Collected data

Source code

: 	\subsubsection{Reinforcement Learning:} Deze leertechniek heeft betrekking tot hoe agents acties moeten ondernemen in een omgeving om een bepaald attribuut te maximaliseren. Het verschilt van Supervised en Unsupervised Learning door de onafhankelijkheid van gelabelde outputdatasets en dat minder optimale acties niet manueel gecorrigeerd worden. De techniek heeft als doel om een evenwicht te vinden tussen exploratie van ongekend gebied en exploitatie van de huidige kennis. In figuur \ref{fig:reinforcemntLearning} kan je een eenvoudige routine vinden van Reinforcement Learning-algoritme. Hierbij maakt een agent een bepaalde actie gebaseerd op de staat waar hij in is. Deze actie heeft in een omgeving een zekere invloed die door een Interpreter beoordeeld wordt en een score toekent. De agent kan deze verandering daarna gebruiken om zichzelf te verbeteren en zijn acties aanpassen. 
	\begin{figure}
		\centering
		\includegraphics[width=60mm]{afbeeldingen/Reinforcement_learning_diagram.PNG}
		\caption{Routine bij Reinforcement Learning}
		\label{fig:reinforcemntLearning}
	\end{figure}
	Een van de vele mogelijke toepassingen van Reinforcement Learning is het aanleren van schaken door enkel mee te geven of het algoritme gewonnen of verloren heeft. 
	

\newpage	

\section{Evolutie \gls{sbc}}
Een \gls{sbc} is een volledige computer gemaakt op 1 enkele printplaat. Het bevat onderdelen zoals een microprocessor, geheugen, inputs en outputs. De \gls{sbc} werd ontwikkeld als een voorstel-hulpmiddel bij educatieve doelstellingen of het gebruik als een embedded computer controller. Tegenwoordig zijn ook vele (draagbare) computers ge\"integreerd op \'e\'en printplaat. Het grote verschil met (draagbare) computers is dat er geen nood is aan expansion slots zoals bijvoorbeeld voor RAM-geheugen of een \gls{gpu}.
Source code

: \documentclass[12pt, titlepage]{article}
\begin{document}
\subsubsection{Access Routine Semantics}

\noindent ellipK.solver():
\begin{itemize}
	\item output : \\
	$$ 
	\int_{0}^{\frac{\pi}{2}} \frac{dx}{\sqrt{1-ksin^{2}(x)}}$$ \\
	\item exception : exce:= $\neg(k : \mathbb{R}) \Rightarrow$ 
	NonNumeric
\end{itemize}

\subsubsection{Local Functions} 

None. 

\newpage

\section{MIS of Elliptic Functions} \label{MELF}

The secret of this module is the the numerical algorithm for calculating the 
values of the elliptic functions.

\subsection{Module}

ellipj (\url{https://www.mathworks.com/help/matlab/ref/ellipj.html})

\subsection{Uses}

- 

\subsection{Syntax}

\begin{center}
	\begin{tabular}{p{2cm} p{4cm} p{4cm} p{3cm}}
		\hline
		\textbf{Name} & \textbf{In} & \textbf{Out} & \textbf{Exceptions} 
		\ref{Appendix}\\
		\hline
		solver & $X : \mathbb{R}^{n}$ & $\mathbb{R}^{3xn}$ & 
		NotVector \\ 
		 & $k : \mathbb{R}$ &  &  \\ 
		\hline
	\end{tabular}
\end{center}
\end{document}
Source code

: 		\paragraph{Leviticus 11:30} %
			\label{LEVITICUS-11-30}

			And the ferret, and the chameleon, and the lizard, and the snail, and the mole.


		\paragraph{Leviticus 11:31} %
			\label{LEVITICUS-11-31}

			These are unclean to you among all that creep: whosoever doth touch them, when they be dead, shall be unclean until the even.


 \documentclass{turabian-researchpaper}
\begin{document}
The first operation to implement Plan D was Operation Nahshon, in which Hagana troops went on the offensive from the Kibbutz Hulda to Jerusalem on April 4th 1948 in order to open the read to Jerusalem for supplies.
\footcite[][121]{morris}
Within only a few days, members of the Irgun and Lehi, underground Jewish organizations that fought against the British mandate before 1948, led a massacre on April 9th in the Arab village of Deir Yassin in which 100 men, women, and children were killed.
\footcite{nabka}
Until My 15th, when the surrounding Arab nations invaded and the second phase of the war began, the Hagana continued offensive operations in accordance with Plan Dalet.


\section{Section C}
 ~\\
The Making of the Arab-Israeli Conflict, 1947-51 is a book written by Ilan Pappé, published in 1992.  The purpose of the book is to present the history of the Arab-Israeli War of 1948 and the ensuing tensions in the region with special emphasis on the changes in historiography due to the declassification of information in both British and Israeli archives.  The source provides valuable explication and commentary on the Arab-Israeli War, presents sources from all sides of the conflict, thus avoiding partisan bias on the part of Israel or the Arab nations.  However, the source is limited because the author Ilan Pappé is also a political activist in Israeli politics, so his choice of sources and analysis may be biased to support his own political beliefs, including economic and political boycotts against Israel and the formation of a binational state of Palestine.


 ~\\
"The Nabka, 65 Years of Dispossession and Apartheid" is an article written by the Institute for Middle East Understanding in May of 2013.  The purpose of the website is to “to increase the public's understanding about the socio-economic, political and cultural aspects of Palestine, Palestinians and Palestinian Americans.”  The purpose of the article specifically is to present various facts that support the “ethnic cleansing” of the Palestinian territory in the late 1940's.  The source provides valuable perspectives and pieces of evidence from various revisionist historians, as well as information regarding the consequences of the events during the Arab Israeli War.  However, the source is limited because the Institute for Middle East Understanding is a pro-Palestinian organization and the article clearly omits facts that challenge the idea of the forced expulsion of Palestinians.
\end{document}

...

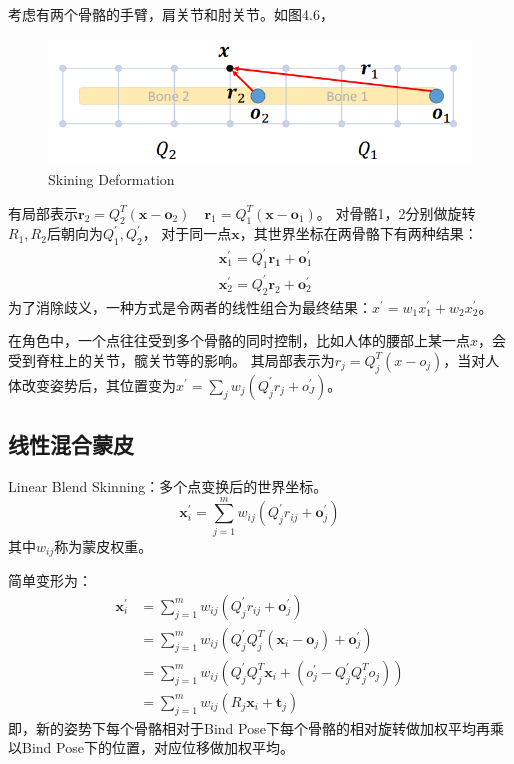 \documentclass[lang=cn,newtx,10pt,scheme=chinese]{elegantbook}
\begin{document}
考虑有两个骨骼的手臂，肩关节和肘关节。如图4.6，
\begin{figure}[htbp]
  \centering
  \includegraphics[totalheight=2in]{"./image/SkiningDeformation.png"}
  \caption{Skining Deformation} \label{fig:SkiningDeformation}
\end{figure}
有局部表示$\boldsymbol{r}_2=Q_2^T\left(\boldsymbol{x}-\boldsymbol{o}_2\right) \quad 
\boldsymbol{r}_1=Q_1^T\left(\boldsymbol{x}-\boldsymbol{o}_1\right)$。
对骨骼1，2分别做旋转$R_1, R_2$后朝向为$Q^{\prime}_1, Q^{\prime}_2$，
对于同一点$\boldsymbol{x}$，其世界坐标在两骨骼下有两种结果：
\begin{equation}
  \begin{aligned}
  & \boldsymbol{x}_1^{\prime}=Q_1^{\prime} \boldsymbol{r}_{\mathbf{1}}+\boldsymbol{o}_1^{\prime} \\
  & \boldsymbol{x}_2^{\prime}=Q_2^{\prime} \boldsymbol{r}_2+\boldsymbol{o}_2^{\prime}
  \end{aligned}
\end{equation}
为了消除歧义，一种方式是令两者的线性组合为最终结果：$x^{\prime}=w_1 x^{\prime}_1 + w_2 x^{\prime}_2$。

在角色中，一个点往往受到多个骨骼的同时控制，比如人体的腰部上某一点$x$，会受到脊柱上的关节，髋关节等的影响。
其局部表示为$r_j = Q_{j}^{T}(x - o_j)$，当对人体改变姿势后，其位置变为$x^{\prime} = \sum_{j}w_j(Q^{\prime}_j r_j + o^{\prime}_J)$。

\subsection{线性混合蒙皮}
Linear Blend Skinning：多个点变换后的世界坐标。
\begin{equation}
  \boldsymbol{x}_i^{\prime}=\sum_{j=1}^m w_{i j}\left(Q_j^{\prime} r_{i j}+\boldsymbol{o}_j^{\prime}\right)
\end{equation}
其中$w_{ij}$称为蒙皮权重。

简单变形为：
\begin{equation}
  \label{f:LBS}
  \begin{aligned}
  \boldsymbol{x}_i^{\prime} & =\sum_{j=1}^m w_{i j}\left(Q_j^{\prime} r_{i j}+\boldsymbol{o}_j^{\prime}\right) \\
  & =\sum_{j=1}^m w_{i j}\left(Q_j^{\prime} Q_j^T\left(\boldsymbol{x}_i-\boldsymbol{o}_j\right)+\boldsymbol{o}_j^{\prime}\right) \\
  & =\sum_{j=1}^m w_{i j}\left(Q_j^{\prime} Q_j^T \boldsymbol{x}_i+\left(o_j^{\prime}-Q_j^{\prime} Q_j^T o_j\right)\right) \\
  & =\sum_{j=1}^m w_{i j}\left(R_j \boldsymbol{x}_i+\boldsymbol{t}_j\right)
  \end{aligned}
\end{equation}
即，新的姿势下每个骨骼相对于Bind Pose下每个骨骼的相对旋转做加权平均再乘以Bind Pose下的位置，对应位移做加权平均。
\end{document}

==

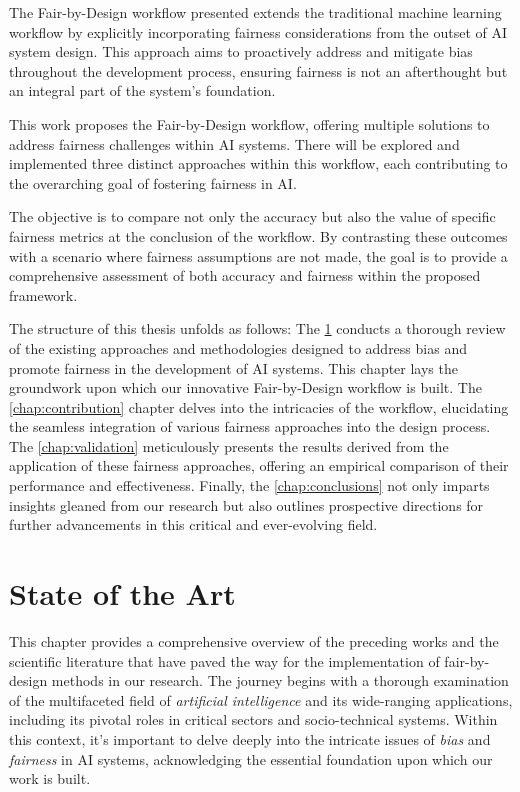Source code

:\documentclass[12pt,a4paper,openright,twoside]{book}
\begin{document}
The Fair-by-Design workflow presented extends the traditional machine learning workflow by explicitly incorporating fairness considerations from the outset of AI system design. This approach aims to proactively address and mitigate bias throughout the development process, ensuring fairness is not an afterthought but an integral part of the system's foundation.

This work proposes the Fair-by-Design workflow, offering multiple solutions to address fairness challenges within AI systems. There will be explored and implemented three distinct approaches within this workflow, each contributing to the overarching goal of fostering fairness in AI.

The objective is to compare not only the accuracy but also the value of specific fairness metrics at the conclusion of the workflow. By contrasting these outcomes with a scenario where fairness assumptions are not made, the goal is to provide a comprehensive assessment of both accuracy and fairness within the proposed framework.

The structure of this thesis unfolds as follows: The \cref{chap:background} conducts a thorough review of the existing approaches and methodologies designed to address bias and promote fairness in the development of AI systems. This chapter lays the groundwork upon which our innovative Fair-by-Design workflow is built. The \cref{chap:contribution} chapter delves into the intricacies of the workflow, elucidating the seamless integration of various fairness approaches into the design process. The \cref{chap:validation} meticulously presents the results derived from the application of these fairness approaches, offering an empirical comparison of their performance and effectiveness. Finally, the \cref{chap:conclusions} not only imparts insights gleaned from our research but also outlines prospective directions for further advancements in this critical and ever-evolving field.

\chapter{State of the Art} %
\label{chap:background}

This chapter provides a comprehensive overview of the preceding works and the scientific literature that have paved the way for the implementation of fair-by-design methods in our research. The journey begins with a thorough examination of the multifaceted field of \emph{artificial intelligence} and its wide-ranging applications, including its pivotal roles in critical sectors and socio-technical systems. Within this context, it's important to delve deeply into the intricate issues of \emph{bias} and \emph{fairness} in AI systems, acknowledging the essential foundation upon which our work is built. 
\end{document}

What the exercise asks:
Wherever the word "tabular" appears in a line of the data above, copy that line.

Exercise solution:
	\begin{tabular}{p{2cm} p{4cm} p{4cm} p{3cm}}
	\end{tabular}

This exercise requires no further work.